◆ **Activity**: Wherever the line with "blue-yellow color axis." sits in the listing below, transcribe from it up to and including the line with "with YUV separation](NachosYUV.png)", exactly, and leave the remaining lines out.

=== Begin Enclosure ===

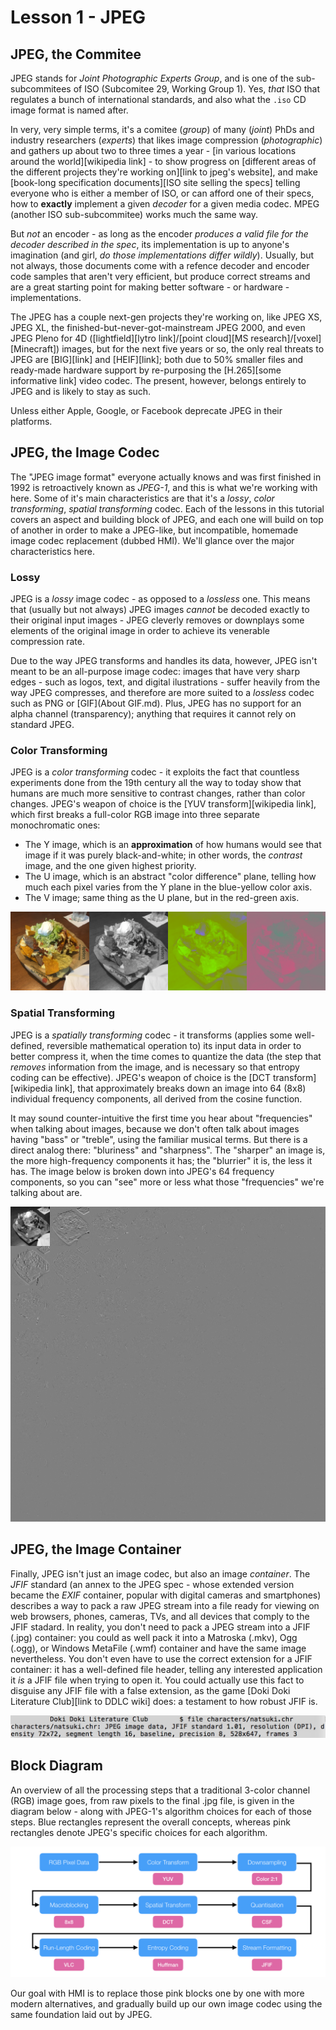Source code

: # Lesson 1 - JPEG

## JPEG, the Commitee

JPEG stands for *Joint Photographic Experts Group*, and is one of the sub-subcommitees of ISO (Subcomitee 29, Working Group 1). Yes, *that* ISO that regulates a bunch of international standards, and also what the `.iso` CD image format is named after.

In very, very simple terms, it's a comitee (*group*) of many (*joint*) PhDs and industry researchers (*experts*) that likes image compression (*photographic*) and gathers up about two to three times a year - [in various locations around the world][wikipedia link] - to show progress on [different areas of the different projects they're working on][link to jpeg's website], and make [book-long specification documents][ISO site selling the specs] telling everyone who is either a member of ISO, or can afford one of their specs, how to **exactly** implement a given *decoder* for a given media codec. MPEG (another ISO sub-subcommitee) works much the same way.

But *not* an encoder - as long as the encoder *produces a valid file for the decoder described in the spec*, its implementation is up to anyone's imagination (and girl, *do those implementations differ wildly*). Usually, but not always, those documents come with a refence decoder and encoder code samples that aren't very efficient, but produce correct streams and are a great starting point for making better software - or hardware - implementations.

The JPEG has a couple next-gen projects they're working on, like JPEG XS, JPEG XL, the finished-but-never-got-mainstream JPEG 2000, and even JPEG Pleno for 4D ([lightfield][lytro link]/[point cloud][MS research]/[voxel][Minecraft]) images, but for the next five years or so, the only real threats to JPEG are [BIG][link] and [HEIF][link]; both due to 50% smaller files and ready-made hardware support by re-purposing the [H.265][some informative link] video codec. The present, however, belongs entirely to JPEG and is likely to stay as such.

Unless either Apple, Google, or Facebook deprecate JPEG in their platforms.

## JPEG, the Image Codec

The "JPEG image format" everyone actually knows and was first finished in 1992 is retroactively known as *JPEG-1*, and this is what we're working with here. Some of it's main characteristics are that it's a *lossy*, *color transforming*, *spatial transforming* codec. Each of the lessons in this tutorial covers an aspect and building block of JPEG, and each one will build on top of another in order to make a JPEG-like, but incompatible, homemade image codec replacement (dubbed HMI). We'll glance over the major characteristics here.

### Lossy

JPEG is a *lossy* image codec - as opposed to a *lossless* one. This means that (usually but not always) JPEG images *cannot* be decoded exactly to their original input images - JPEG cleverly removes or downplays some elements of the original image in order to achieve its venerable compression rate.

Due to the way JPEG transforms and handles its data, however, JPEG isn't meant to be an all-purpose image codec: images that have very sharp edges - such as logos, text, and digital ilustrations - suffer heavily from the way JPEG compresses, and therefore are more suited to a *lossless* codec such as PNG or [GIF](About GIF.md). Plus, JPEG has no support for an alpha channel (transparency); anything that requires it cannot rely on standard JPEG.

### Color Transforming

JPEG is a *color transforming* codec - it exploits the fact that countless experiments done from the 19th century all the way to today show that humans are much more sensitive to contrast changes, rather than color changes. JPEG's weapon of choice is the [YUV transform][wikipedia link], which first breaks a full-color RGB image into three separate monochromatic ones:

* The Y image, which is an **approximation** of how humans would see that image if it was purely black-and-white; in other words, the *contrast* image, and the one given highest priority.
* The U image, which is an abstract "color difference" plane, telling how much each pixel varies from the Y plane in the blue-yellow color axis.
* The V image; same thing as the U plane, but in the red-green axis.

![Example image with YUV separation](NachosYUV.png)

### Spatial Transforming

JPEG is a *spatially transforming* codec - it transforms (applies some well-defined, reversible mathematical operation to) its input data in order to better compress it, when the time comes to quantize the data (the step that *removes* information from the image, and is necessary so that entropy coding can be effective). JPEG's weapon of choice is the [DCT transform][wikipedia link], that approximately breaks down an image into 64 (8x8) individual frequency components, all derived from the cosine function.

It may sound counter-intuitive the first time you hear about "frequencies" when talking about images, because we don't often talk about images having "bass" or "treble", using the familiar musical terms. But there is a direct analog there: "bluriness" and "sharpness". The "sharper" an image is, the more high-frequency components it has; the "blurrier" it is, the less it has. The image below is broken down into JPEG's 64 frequency components, so you can "see" more or less what those "frequencies" we're talking about are.

![Example image with DCT separation](NachosDCT.png)

## JPEG, the Image Container

Finally, JPEG isn't just an image codec, but also an image *container*. The *JFIF* standard (an annex to the JPEG spec - whose extended version became the *EXIF* container, popular with digital cameras and smartphones) describes a way to pack a raw JPEG stream into a file ready for viewing on web browsers, phones, cameras, TVs, and all devices that comply to the JFIF stadard. In reality, you don't need to pack a JPEG stream into a JFIF (.jpg) container: you could as well pack it into a Matroska (.mkv), Ogg (.ogg), or Windows MetaFile (.wmf) container and have the same image nevertheless. You don't even have to use the correct extension for a JFIF container: it has a well-defined file header, telling any interested application it *is* a JFIF file when trying to open it. You could actually use this fact to disguise any JFIF file with a false extension, as the game [Doki Doki Literature Club][link to DDLC wiki] does: a testament to how robust JFIF is.

![Image showing the Unix "file" command revealing that Natsuki's character file is in fact a JPEG image](NatsukiFile.png)

## Block Diagram

An overview of all the processing steps that a traditional 3-color channel (RGB) image goes, from raw pixels to the final .jpg file, is given in the diagram below - along with JPEG-1's algorithm choices for each of those steps. Blue rectangles represent the overall concepts, whereas pink rectangles denote JPEG's specific choices for each algorithm.

![Block Diagram detailing all of JPEG-1's processing steps, from pixels to .jpg file](BlockDiagram.png)

Our goal with HMI is to replace those pink blocks one by one with more modern alternatives, and gradually build up our own image codec using the same foundation laid out by JPEG.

=== End Enclosure ===

◆ **Response**:
* The U image, which is an abstract "color difference" plane, telling how much each pixel varies from the Y plane in the blue-yellow color axis.
* The V image; same thing as the U plane, but in the red-green axis.

![Example image with YUV separation](NachosYUV.png)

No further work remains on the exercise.